(Exercise data begins)

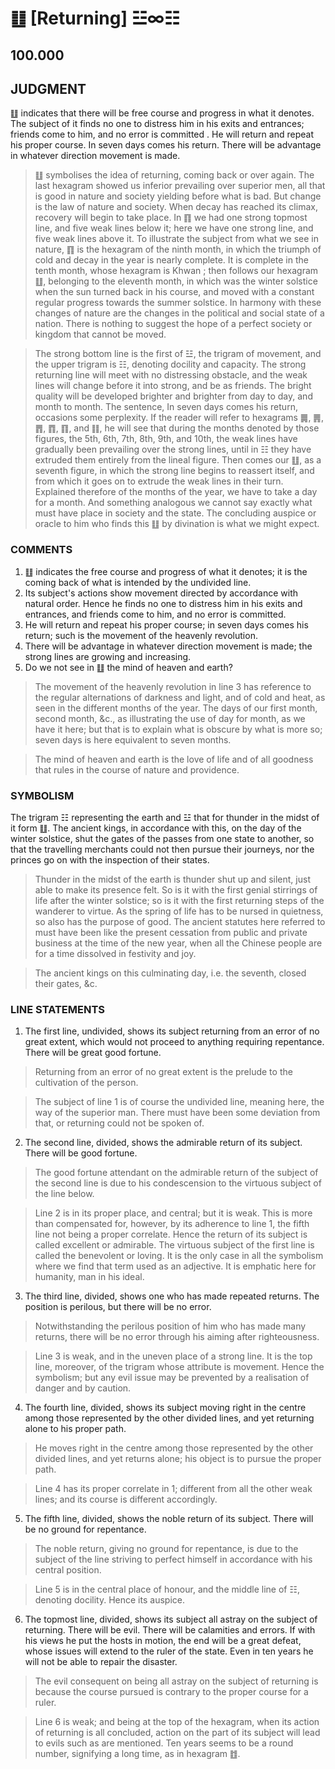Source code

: # ䷗ [Returning] ☳∞☷

## 100.000

## JUDGMENT

䷗ indicates that there will be free course and progress in what it denotes. The subject of it finds no one to distress him in his exits and entrances; friends come to him, and no error is committed . He will return and repeat his proper course. In seven days comes his return. There will be advantage in whatever direction movement is made.

> ䷗ symbolises the idea of returning, coming back or over again. The last hexagram showed us inferior prevailing over superior men, all that is good in nature and society yielding before what is bad. But change is the law of nature and society. When decay has reached its climax, recovery will begin to take place. In ䷖ we had one strong topmost line, and five weak lines below it; here we have one strong line, and five weak lines above it. To illustrate the subject from what we see in nature, ䷖ is the hexagram of the ninth month, in which the triumph of cold and decay in the year is nearly complete. It is complete in the tenth month, whose hexagram is Khwan ; then follows our hexagram ䷗, belonging to the eleventh month, in which was the winter solstice when the sun turned back in his course, and moved with a constant regular progress towards the summer solstice. In harmony with these changes of nature are the changes in the political and social state of a nation. There is nothing to suggest the hope of a perfect society or kingdom that cannot be moved.

> The strong bottom line is the first of ☳, the trigram of movement, and the upper trigram is ☷, denoting docility and capacity. The strong returning line will meet with no distressing obstacle, and the weak lines will change before it into strong, and be as friends. The bright quality will be developed brighter and brighter from day to day, and month to month. The sentence, In seven days comes his return, occasions some perplexity. If the reader will refer to hexagrams ䷫, ䷠, ䷋, ䷓, ䷖, and ䷁, he will see that during the months denoted by those figures, the 5th, 6th, 7th, 8th, 9th, and 10th, the weak lines have gradually been prevailing over the strong lines, until in ☷ they have extruded them entirely from the lineal figure. Then comes our ䷗, as a seventh figure, in which the strong line begins to reassert itself, and from which it goes on to extrude the weak lines in their turn. Explained therefore of the months of the year, we have to take a day for a month. And something analogous we cannot say exactly what must have place in society and the state. The concluding auspice or oracle to him who finds this ䷗ by divination is what we might expect.

### COMMENTS

1. ䷗ indicates the free course and progress of what it denotes; it is the coming back of what is intended by the undivided line.
2. Its subject's actions show movement directed by accordance with natural order. Hence he finds no one to distress him in his exits and entrances, and friends come to him, and no error is committed.
3. He will return and repeat his proper course; in seven days comes his return; such is the movement of the heavenly revolution.
4. There will be advantage in whatever direction movement is made; the strong lines are growing and increasing.
5. Do we not see in ䷗ the mind of heaven and earth?

> The movement of the heavenly revolution in line 3 has reference to the regular alternations of darkness and light, and of cold and heat, as seen in the different months of the year. The days of our first month, second month, &c., as illustrating the use of day for month, as we have it here; but that is to explain what is obscure by what is more so; seven days is here equivalent to seven months.

> The mind of heaven and earth is the love of life and of all goodness that rules in the course of nature and providence.

### SYMBOLISM

The trigram ☷ representing the earth and ☳ that for thunder in the midst of it form ䷗. The ancient kings, in accordance with this, on the day of the winter solstice, shut the gates of the passes from one state to another, so that the travelling merchants could not then pursue their journeys, nor the princes go on with the inspection of their states.

> Thunder in the midst of the earth is thunder shut up and silent, just able to make its presence felt. So is it with the first genial stirrings of life after the winter solstice; so is it with the first returning steps of the wanderer to virtue. As the spring of life has to be nursed in quietness, so also has the purpose of good. The ancient statutes here referred to must have been like the present cessation from public and private business at the time of the new year, when all the Chinese people are for a time dissolved in festivity and joy.

> The ancient kings on this culminating day, i.e. the seventh, closed their gates, &c.

### LINE STATEMENTS

1. The first line, undivided, shows its subject returning from an error of no great extent, which would not proceed to anything requiring repentance. There will be great good fortune.

> Returning from an error of no great extent is the prelude to the cultivation of the person.

> The subject of line 1 is of course the undivided line, meaning here, the way of the superior man. There must have been some deviation from that, or returning could not be spoken of.

2. The second line, divided, shows the admirable return of its subject. There will be good fortune.

> The good fortune attendant on the admirable return of the subject of the second line is due to his condescension to the virtuous subject of the line below.

> Line 2 is in its proper place, and central; but it is weak. This is more than compensated for, however, by its adherence to line 1, the fifth line not being a proper correlate. Hence the return of its subject is called excellent or admirable. The virtuous subject of the first line is called the benevolent or loving. It is the only case in all the symbolism where we find that term used as an adjective. It is emphatic here for humanity, man in his ideal.

3. The third line, divided, shows one who has made repeated returns. The position is perilous, but there will be no error.

> Notwithstanding the perilous position of him who has made many returns, there will be no error through his aiming after righteousness.

> Line 3 is weak, and in the uneven place of a strong line. It is the top line, moreover, of the trigram whose attribute is movement. Hence the symbolism; but any evil issue may be prevented by a realisation of danger and by caution.

4. The fourth line, divided, shows its subject moving right in the centre among those represented by the other divided lines, and yet returning alone to his proper path.

> He moves right in the centre among those represented by the other divided lines, and yet returns alone; his object is to pursue the proper path.

> Line 4 has its proper correlate in 1; different from all the other weak lines; and its course is different accordingly.

5. The fifth line, divided, shows the noble return of its subject. There will be no ground for repentance.

> The noble return, giving no ground for repentance, is due to the subject of the line striving to perfect himself in accordance with his central position.

> Line 5 is in the central place of honour, and the middle line of ☷, denoting docility. Hence its auspice.

6. The topmost line, divided, shows its subject all astray on the subject of returning. There will be evil. There will be calamities and errors. If with his views he put the hosts in motion, the end will be a great defeat, whose issues will extend to the ruler of the state. Even in ten years he will not be able to repair the disaster.

> The evil consequent on being all astray on the subject of returning is because the course pursued is contrary to the proper course for a ruler.

> Line 6 is weak; and being at the top of the hexagram, when its action of returning is all concluded, action on the part of its subject will lead to evils such as are mentioned. Ten years seems to be a round number, signifying a long time, as in hexagram ䷂.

(Exercise data ends)

* Problem
With the first line being the one containing "be spoken of." and the last line the one containing "in his ideal.", transcribe exactly the lines above that fall in that range.

* Result of this task
> The subject of line 1 is of course the undivided line, meaning here, the way of the superior man. There must have been some deviation from that, or returning could not be spoken of.

2. The second line, divided, shows the admirable return of its subject. There will be good fortune.

> The good fortune attendant on the admirable return of the subject of the second line is due to his condescension to the virtuous subject of the line below.

> Line 2 is in its proper place, and central; but it is weak. This is more than compensated for, however, by its adherence to line 1, the fifth line not being a proper correlate. Hence the return of its subject is called excellent or admirable. The virtuous subject of the first line is called the benevolent or loving. It is the only case in all the symbolism where we find that term used as an adjective. It is emphatic here for humanity, man in his ideal.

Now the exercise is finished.